“There are love stories in the underground. I’ll tell you one if you want. It’s a tired old boy meets girl, but it’s got some power to spark in the dark. You can sit and listen, can’t you? You look like you’d like a good love story.”
The other night I sat in my living room with my roommates and stared at a book in my hand.
The Lost Anthology had arrived. And inside is my first published short story ever.
The book has a gorgeous cover, designed by the talented Jeff Himmelman, who is also the designer of Kingdom of Nothing, the tabletop RPG setting in which the anthology is set. It’s published by Galileo Games, one of my favorite indie publishing houses, run by the fantastic Brennan Taylor. The volume was edited by the phenomenal JR Blackwell. Inside are short stories by many amazing writers, including my friends CJ Malarsky and Peter Woodworth.
And the first story in the book is “The Case of George the Curious” by me. It’s even got a quote from me on the back cover.
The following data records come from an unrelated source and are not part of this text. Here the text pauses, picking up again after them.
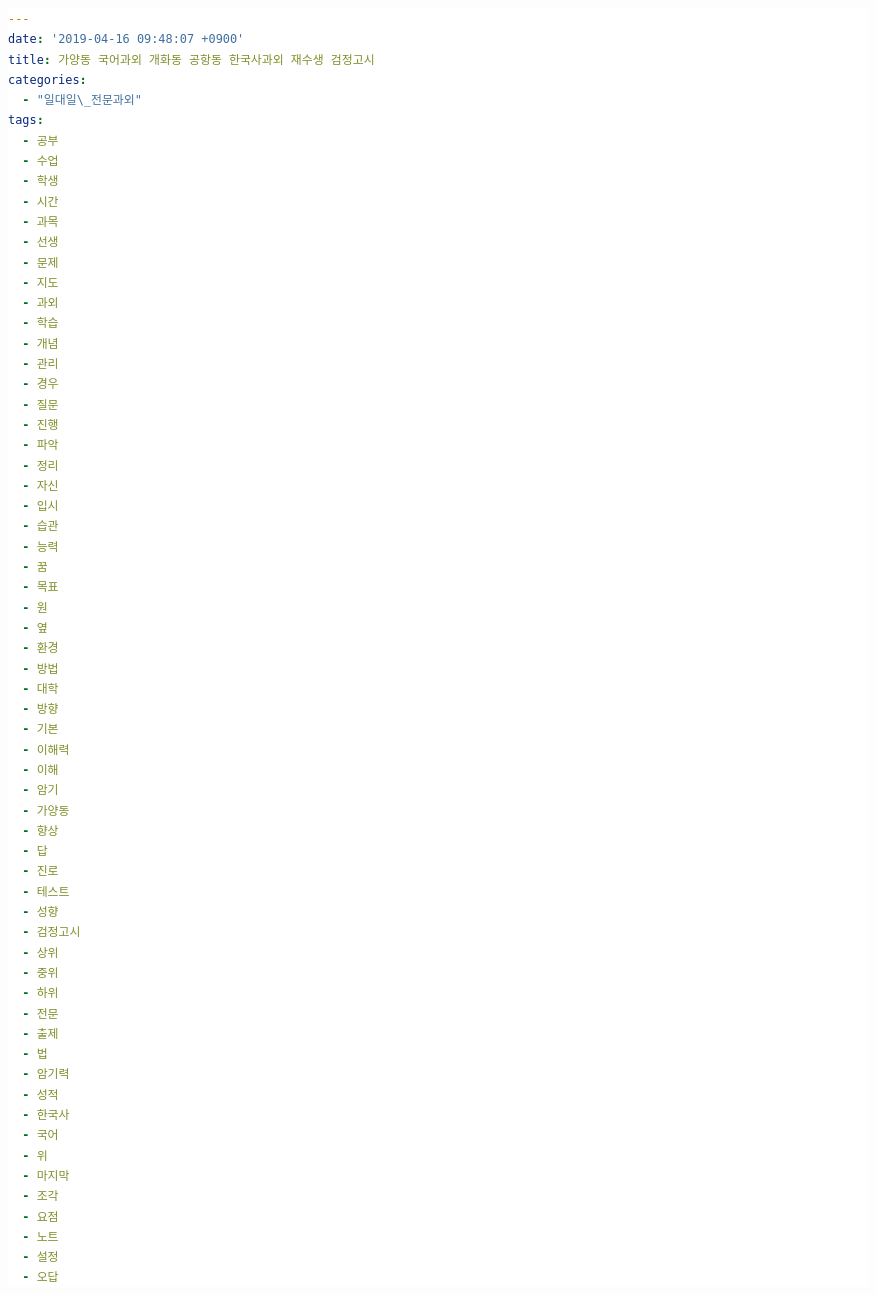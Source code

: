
 ```yaml
---
date: '2019-04-16 09:48:07 +0900'
title: 가양동 국어과외 개화동 공항동 한국사과외 재수생 검정고시
categories:
  - "일대일\_전문과외"
tags:
  - 공부
  - 수업
  - 학생
  - 시간
  - 과목
  - 선생
  - 문제
  - 지도
  - 과외
  - 학습
  - 개념
  - 관리
  - 경우
  - 질문
  - 진행
  - 파악
  - 정리
  - 자신
  - 입시
  - 습관
  - 능력
  - 꿈
  - 목표
  - 원
  - 옆
  - 환경
  - 방법
  - 대학
  - 방향
  - 기본
  - 이해력
  - 이해
  - 암기
  - 가양동
  - 향상
  - 답
  - 진로
  - 테스트
  - 성향
  - 검정고시
  - 상위
  - 중위
  - 하위
  - 전문
  - 출제
  - 법
  - 암기력
  - 성적
  - 한국사
  - 국어
  - 위
  - 마지막
  - 조각
  - 요점
  - 노트
  - 설정
  - 오답
```
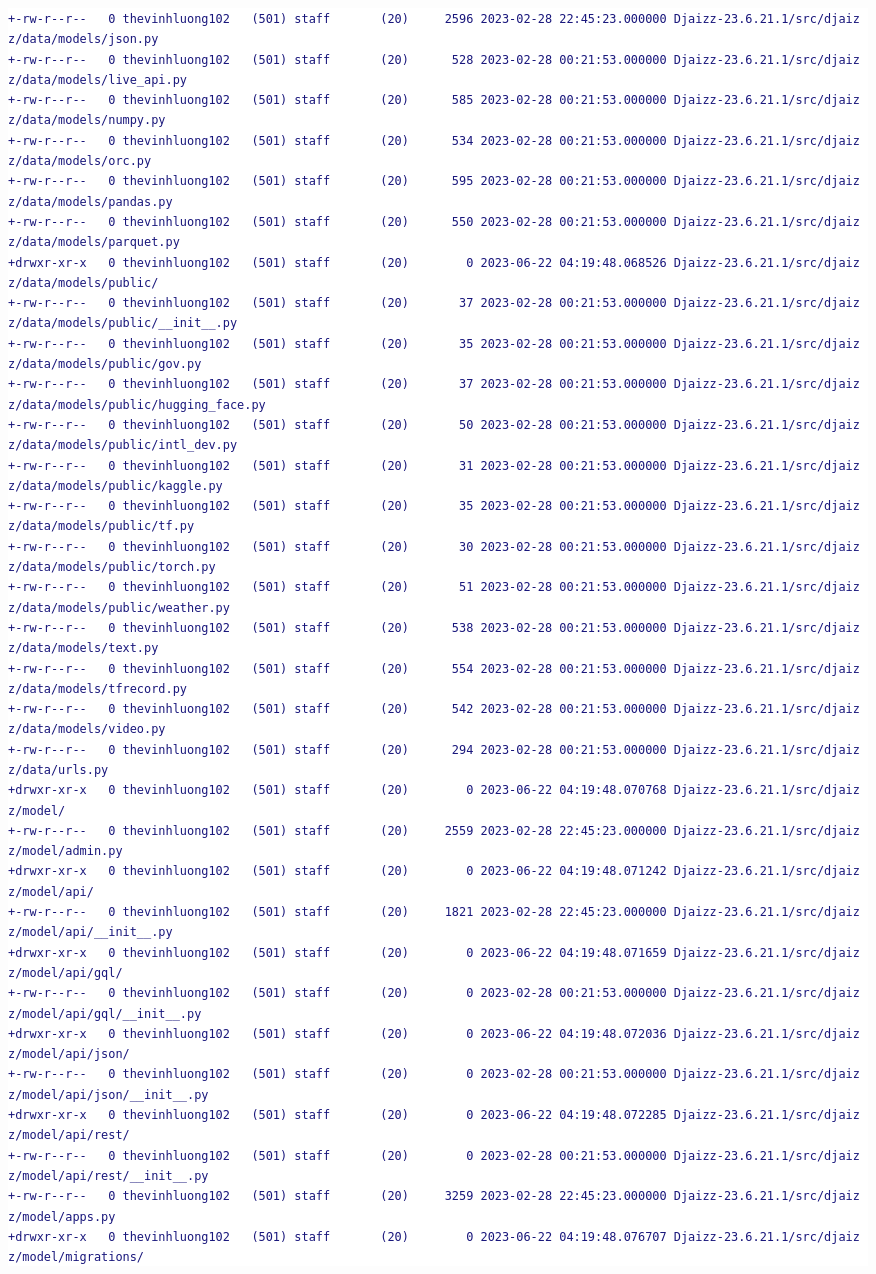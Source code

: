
 ```diff
+-rw-r--r--   0 thevinhluong102   (501) staff       (20)     2596 2023-02-28 22:45:23.000000 Djaizz-23.6.21.1/src/djaizz/data/models/json.py
+-rw-r--r--   0 thevinhluong102   (501) staff       (20)      528 2023-02-28 00:21:53.000000 Djaizz-23.6.21.1/src/djaizz/data/models/live_api.py
+-rw-r--r--   0 thevinhluong102   (501) staff       (20)      585 2023-02-28 00:21:53.000000 Djaizz-23.6.21.1/src/djaizz/data/models/numpy.py
+-rw-r--r--   0 thevinhluong102   (501) staff       (20)      534 2023-02-28 00:21:53.000000 Djaizz-23.6.21.1/src/djaizz/data/models/orc.py
+-rw-r--r--   0 thevinhluong102   (501) staff       (20)      595 2023-02-28 00:21:53.000000 Djaizz-23.6.21.1/src/djaizz/data/models/pandas.py
+-rw-r--r--   0 thevinhluong102   (501) staff       (20)      550 2023-02-28 00:21:53.000000 Djaizz-23.6.21.1/src/djaizz/data/models/parquet.py
+drwxr-xr-x   0 thevinhluong102   (501) staff       (20)        0 2023-06-22 04:19:48.068526 Djaizz-23.6.21.1/src/djaizz/data/models/public/
+-rw-r--r--   0 thevinhluong102   (501) staff       (20)       37 2023-02-28 00:21:53.000000 Djaizz-23.6.21.1/src/djaizz/data/models/public/__init__.py
+-rw-r--r--   0 thevinhluong102   (501) staff       (20)       35 2023-02-28 00:21:53.000000 Djaizz-23.6.21.1/src/djaizz/data/models/public/gov.py
+-rw-r--r--   0 thevinhluong102   (501) staff       (20)       37 2023-02-28 00:21:53.000000 Djaizz-23.6.21.1/src/djaizz/data/models/public/hugging_face.py
+-rw-r--r--   0 thevinhluong102   (501) staff       (20)       50 2023-02-28 00:21:53.000000 Djaizz-23.6.21.1/src/djaizz/data/models/public/intl_dev.py
+-rw-r--r--   0 thevinhluong102   (501) staff       (20)       31 2023-02-28 00:21:53.000000 Djaizz-23.6.21.1/src/djaizz/data/models/public/kaggle.py
+-rw-r--r--   0 thevinhluong102   (501) staff       (20)       35 2023-02-28 00:21:53.000000 Djaizz-23.6.21.1/src/djaizz/data/models/public/tf.py
+-rw-r--r--   0 thevinhluong102   (501) staff       (20)       30 2023-02-28 00:21:53.000000 Djaizz-23.6.21.1/src/djaizz/data/models/public/torch.py
+-rw-r--r--   0 thevinhluong102   (501) staff       (20)       51 2023-02-28 00:21:53.000000 Djaizz-23.6.21.1/src/djaizz/data/models/public/weather.py
+-rw-r--r--   0 thevinhluong102   (501) staff       (20)      538 2023-02-28 00:21:53.000000 Djaizz-23.6.21.1/src/djaizz/data/models/text.py
+-rw-r--r--   0 thevinhluong102   (501) staff       (20)      554 2023-02-28 00:21:53.000000 Djaizz-23.6.21.1/src/djaizz/data/models/tfrecord.py
+-rw-r--r--   0 thevinhluong102   (501) staff       (20)      542 2023-02-28 00:21:53.000000 Djaizz-23.6.21.1/src/djaizz/data/models/video.py
+-rw-r--r--   0 thevinhluong102   (501) staff       (20)      294 2023-02-28 00:21:53.000000 Djaizz-23.6.21.1/src/djaizz/data/urls.py
+drwxr-xr-x   0 thevinhluong102   (501) staff       (20)        0 2023-06-22 04:19:48.070768 Djaizz-23.6.21.1/src/djaizz/model/
+-rw-r--r--   0 thevinhluong102   (501) staff       (20)     2559 2023-02-28 22:45:23.000000 Djaizz-23.6.21.1/src/djaizz/model/admin.py
+drwxr-xr-x   0 thevinhluong102   (501) staff       (20)        0 2023-06-22 04:19:48.071242 Djaizz-23.6.21.1/src/djaizz/model/api/
+-rw-r--r--   0 thevinhluong102   (501) staff       (20)     1821 2023-02-28 22:45:23.000000 Djaizz-23.6.21.1/src/djaizz/model/api/__init__.py
+drwxr-xr-x   0 thevinhluong102   (501) staff       (20)        0 2023-06-22 04:19:48.071659 Djaizz-23.6.21.1/src/djaizz/model/api/gql/
+-rw-r--r--   0 thevinhluong102   (501) staff       (20)        0 2023-02-28 00:21:53.000000 Djaizz-23.6.21.1/src/djaizz/model/api/gql/__init__.py
+drwxr-xr-x   0 thevinhluong102   (501) staff       (20)        0 2023-06-22 04:19:48.072036 Djaizz-23.6.21.1/src/djaizz/model/api/json/
+-rw-r--r--   0 thevinhluong102   (501) staff       (20)        0 2023-02-28 00:21:53.000000 Djaizz-23.6.21.1/src/djaizz/model/api/json/__init__.py
+drwxr-xr-x   0 thevinhluong102   (501) staff       (20)        0 2023-06-22 04:19:48.072285 Djaizz-23.6.21.1/src/djaizz/model/api/rest/
+-rw-r--r--   0 thevinhluong102   (501) staff       (20)        0 2023-02-28 00:21:53.000000 Djaizz-23.6.21.1/src/djaizz/model/api/rest/__init__.py
+-rw-r--r--   0 thevinhluong102   (501) staff       (20)     3259 2023-02-28 22:45:23.000000 Djaizz-23.6.21.1/src/djaizz/model/apps.py
+drwxr-xr-x   0 thevinhluong102   (501) staff       (20)        0 2023-06-22 04:19:48.076707 Djaizz-23.6.21.1/src/djaizz/model/migrations/
```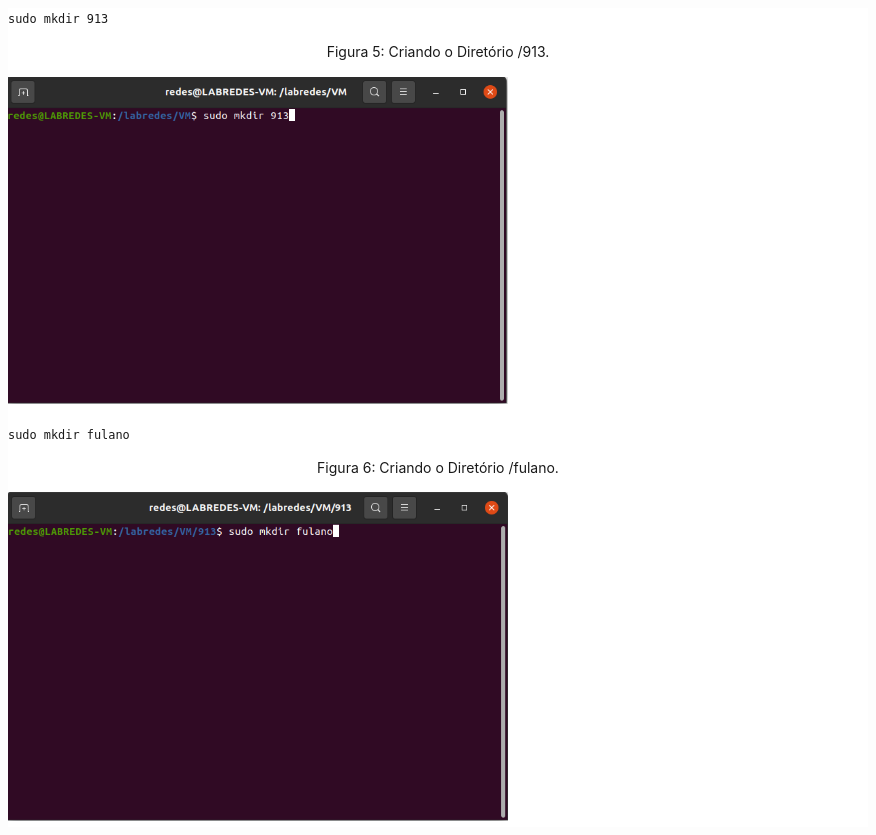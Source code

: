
 ```
sudo mkdir 913
```
<p><center> Figura 5:  Criando o Diretório /913.</center></p>   
<img src="Imagens_Projeto913/image26.png" alt="Imagens" title="Figura 3:  Criando o Diretório /913." width="500" height="auto" />

```
sudo mkdir fulano
```
<p><center> Figura 6:  Criando o Diretório /fulano.</center></p>   
<img src="Imagens_Projeto913/image22.png" alt="Imagens" title="Figura 3:  Criando o Diretório /fulano." width="500" height="auto" />
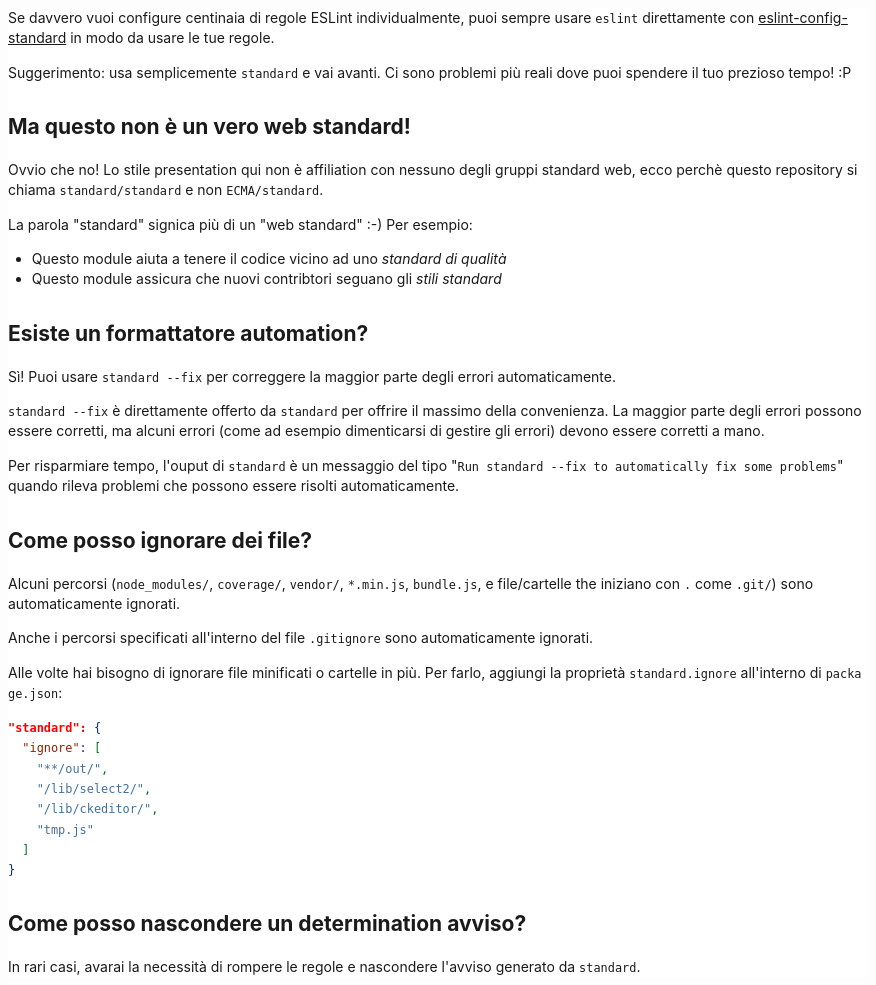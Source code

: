 Se davvero vuoi configure centinaia di regole ESLint individualmente, puoi sempre usare `eslint` direttamente con [eslint-config-standard](https://github.com/standard/eslint-config-standard) in modo da usare le tue regole.

Suggerimento: usa semplicemente `standard` e vai avanti. Ci sono problemi più reali dove puoi spendere il tuo prezioso tempo! :P

[bikeshedding]: https://www.freebsd.org/doc/en/books/faq/misc.html#bikeshed-painting

## Ma questo non è un vero web standard!

Ovvio che no! Lo stile presentation qui non è affiliation con nessuno degli gruppi standard web, ecco perchè questo repository si chiama `standard/standard` e non `ECMA/standard`.

La parola "standard" signica più di un "web standard" :-) Per esempio:

- Questo module aiuta a tenere il codice vicino ad uno _standard di qualità_
- Questo module assicura che nuovi contribtori seguano gli _stili standard_

## Esiste un formattatore automation?

Sì! Puoi usare `standard --fix` per correggere la maggior parte degli errori automaticamente.

`standard --fix` è direttamente offerto da `standard` per offrire il massimo della convenienza. La maggior parte degli errori possono essere corretti, ma alcuni errori (come ad esempio dimenticarsi di gestire gli errori) devono essere corretti a mano.

Per risparmiare tempo, l'ouput di `standard` è un messaggio del tipo "`Run standard --fix to automatically fix some problems`" quando rileva problemi che possono essere risolti automaticamente.

## Come posso ignorare dei file?

Alcuni percorsi (`node_modules/`, `coverage/`, `vendor/`, `*.min.js`, `bundle.js`,
e file/cartelle the iniziano con `.` come `.git/`) sono automaticamente ignorati.

Anche i percorsi specificati all'interno del file `.gitignore` sono automaticamente ignorati.

Alle volte hai bisogno di ignorare file minificati o cartelle in più. Per farlo, aggiungi la proprietà `standard.ignore` all'interno di `package.json`:

```json
"standard": {
  "ignore": [
    "**/out/",
    "/lib/select2/",
    "/lib/ckeditor/",
    "tmp.js"
  ]
}
```

## Come posso nascondere un determination avviso?

In rari casi, avarai la necessità di rompere le regole e nascondere l'avviso generato da `standard`.


[1]: http://blog.izs.me/post/2353458699/an-open-letter-to-javascript-leaders-regarding
[2]: http://inimino.org/~inimino/blog/javascript_semicolons
[3]: https://www.youtube.com/watch?v=gsfbh17Ax9I
[4]: RULES-iteu.md#semicolons
[5]: RULES-iteu.md#javascript-standard-style
[sublime-1]: https://packagecontrol.io/
[sublime-2]: http://www.sublimelinter.com/en/latest/
[sublime-3]: https://packagecontrol.io/packages/SublimeLinter-contrib-standard
[sublime-4]: https://packagecontrol.io/packages/StandardFormat
[atom-1]: https://atom.io/packages/linter-js-standard
[atom-2]: https://atom.io/packages/standard-formatter
[atom-3]: https://atom.io/packages/standardjs-snippets
[atom-4]: https://atom.io/packages/linter-js-standard-engine
[atom-5]: https://github.com/standard/standard-engine
[vscode-1]: https://marketplace.visualstudio.com/items/chenxsan.vscode-standardjs
[vscode-2]: https://marketplace.visualstudio.com/items?itemName=capaj.vscode-standardjs-snippets
[vscode-3]: https://marketplace.visualstudio.com/items/TimonVS.ReactSnippetsStandard
[vim-1]: https://github.com/w0rp/ale
[vim-2]: https://github.com/neomake/neomake
[vim-3]: https://github.com/vim-syntastic/syntastic
[emacs-1]: http://www.flycheck.org
[emacs-2]: http://www.flycheck.org/en/latest/user/installation.html
[brackets-1]: https://github.com/ishamf/brackets-standard/
[webstorm-1]: docs/webstorm.md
It’s a surreal thing to see your work in print for the first time. This isn’t my first publication – I’ve had a short scenario published for Cthulhu Invictus before and have had numerous blog posts and newspaper articles published over the years. Yet this story is my first short piece of fiction in a collection and right now, the book is in my hands. It hadn’t sunk in until that moment that this was a thing that happened. I’m so happy that it happened in this anthology as well. First, it was an anthology for charity for a company whose work I’ve adored for years. Also, I was around when Jeff Himmelman first started talking about Kingdom of Nothing as a game and got a chance to alpha and beta test the original tabletop, so seeing this in print now down the road from that design is a wonderful experience.
But also, I’m reminded of all the great writing coaches and teachers who pushed me along when I thought for sure that I couldn’t do it. Teachers like Helen Phillips at Brooklyn College and Maya Sloan at NYU, as well as John Adamus my ever-present editor and friend (dare I say mentor?), all made me a better writer. And because of that, this story exists.
Damn, this is starting to sound like some award ceremony speech. But victories and successes are always like that in my head, because no piece of work just came from a single person. The folks who get you there deserve the celebration as well. So thanks to all of those who helped make this moment – my first short story publication – a reality. A first achieved, bucket list item ticked off, much more to come!